Long before there was a way of fixing an image, the camera obscura was well known. This was some kind of darkened room in which a small hole in the wall (or a lens) was used to project an image on the opposite wall. Niépce was the first to develop a technique for capturing a fixed copy of this kind of projected image.
Niépce called his process heliography, which literally means “sun drawing”. In 1822, he used it to create what is believed to have been the world’s first permanent photographic image, a contact-exposed copy of an engraving of Pope Pius VII, but it was later destroyed when Niépce attempted to make prints from it.
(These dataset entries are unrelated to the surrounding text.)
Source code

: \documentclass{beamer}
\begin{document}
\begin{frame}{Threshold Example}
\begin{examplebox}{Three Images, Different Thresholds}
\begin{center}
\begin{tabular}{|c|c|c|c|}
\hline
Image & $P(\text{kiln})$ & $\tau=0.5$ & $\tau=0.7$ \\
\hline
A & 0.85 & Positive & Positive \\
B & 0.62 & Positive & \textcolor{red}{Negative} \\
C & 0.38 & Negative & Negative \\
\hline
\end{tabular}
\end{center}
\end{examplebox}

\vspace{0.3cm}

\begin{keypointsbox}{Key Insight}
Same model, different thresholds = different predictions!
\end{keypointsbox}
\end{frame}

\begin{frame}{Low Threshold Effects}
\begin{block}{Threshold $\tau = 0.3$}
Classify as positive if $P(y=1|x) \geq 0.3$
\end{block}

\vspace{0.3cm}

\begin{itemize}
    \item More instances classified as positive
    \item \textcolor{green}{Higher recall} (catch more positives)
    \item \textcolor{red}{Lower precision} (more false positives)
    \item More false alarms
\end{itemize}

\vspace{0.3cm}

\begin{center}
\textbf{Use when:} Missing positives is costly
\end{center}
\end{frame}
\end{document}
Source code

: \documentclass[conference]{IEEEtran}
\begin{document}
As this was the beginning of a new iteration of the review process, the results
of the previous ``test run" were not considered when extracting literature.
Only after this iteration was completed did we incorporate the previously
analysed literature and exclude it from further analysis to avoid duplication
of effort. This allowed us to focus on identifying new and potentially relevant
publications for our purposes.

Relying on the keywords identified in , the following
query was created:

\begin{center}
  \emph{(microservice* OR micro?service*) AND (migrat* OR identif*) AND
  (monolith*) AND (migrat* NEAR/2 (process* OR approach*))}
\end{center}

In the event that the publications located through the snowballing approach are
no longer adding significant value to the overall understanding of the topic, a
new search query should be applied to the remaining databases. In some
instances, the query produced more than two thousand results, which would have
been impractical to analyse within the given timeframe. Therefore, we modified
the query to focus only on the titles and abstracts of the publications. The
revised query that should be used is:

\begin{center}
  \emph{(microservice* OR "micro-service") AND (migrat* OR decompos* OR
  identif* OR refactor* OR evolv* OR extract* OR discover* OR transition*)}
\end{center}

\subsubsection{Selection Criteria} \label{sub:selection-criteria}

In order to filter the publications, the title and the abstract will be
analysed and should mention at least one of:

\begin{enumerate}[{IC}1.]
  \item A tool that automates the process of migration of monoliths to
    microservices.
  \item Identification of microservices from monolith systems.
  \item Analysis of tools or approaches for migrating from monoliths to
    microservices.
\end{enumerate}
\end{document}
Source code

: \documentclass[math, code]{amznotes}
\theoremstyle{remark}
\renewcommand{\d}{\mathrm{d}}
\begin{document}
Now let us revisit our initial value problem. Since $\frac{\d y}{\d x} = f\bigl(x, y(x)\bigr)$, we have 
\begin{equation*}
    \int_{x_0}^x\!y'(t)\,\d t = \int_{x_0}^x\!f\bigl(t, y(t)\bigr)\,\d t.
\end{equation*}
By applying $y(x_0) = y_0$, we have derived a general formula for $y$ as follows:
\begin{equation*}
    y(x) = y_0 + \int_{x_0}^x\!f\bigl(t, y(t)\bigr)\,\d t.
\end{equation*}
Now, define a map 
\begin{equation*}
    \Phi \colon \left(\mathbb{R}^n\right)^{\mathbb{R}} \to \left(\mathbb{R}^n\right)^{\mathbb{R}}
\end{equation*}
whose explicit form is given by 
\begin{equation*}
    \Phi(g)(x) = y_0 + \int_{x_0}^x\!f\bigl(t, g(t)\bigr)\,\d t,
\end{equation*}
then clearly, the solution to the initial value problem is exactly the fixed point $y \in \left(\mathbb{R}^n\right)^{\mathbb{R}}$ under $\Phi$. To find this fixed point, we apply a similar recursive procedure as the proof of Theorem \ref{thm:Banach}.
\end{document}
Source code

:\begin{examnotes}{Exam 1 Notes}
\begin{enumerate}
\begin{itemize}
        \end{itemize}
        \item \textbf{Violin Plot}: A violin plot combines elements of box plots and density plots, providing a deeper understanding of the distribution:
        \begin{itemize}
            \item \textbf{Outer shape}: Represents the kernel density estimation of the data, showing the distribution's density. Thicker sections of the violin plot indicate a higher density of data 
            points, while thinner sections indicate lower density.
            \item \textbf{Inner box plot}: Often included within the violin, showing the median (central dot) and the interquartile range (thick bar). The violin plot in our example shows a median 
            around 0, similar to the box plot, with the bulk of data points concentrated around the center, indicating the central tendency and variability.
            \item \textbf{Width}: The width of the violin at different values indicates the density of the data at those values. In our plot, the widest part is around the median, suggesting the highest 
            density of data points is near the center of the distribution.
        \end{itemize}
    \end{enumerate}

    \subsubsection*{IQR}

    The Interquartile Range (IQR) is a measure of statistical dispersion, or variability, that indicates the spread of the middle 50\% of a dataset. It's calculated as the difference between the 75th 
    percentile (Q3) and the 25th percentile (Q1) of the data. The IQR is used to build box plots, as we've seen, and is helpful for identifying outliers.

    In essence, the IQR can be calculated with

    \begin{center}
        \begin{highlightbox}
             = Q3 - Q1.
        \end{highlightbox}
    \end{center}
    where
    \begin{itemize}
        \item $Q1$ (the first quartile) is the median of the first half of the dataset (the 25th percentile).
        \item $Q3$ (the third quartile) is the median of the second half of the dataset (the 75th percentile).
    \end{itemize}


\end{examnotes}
The earliest surviving photographic artifacts by Niépce, made in 1825, are copies of a 17th-century engraving of a man with a horse and of what may be an etching or engraving of a woman with a spinning wheel.
In 1829, Niépce entered into a partnership with Louis Daguerre, who was also seeking a means of creating permanent photographic images with a camera. Together, they developed the physautotype, an improved process that used lavender oil distillate as the photosensitive substance. The partnership lasted until Niépce’s death in 1833, after which Daguerre continued to experiment, eventually working out a process that only superficially resembled Niépce’s. He named it the “daguerréotype“, after himself.
In 1839 he managed to get the government of France to purchase his invention on behalf of the people of France. The French government agreed to award Daguerre a yearly stipend of 6,000 Francs for the rest of his life, and to give the estate of Niépce 4,000 Francs yearly.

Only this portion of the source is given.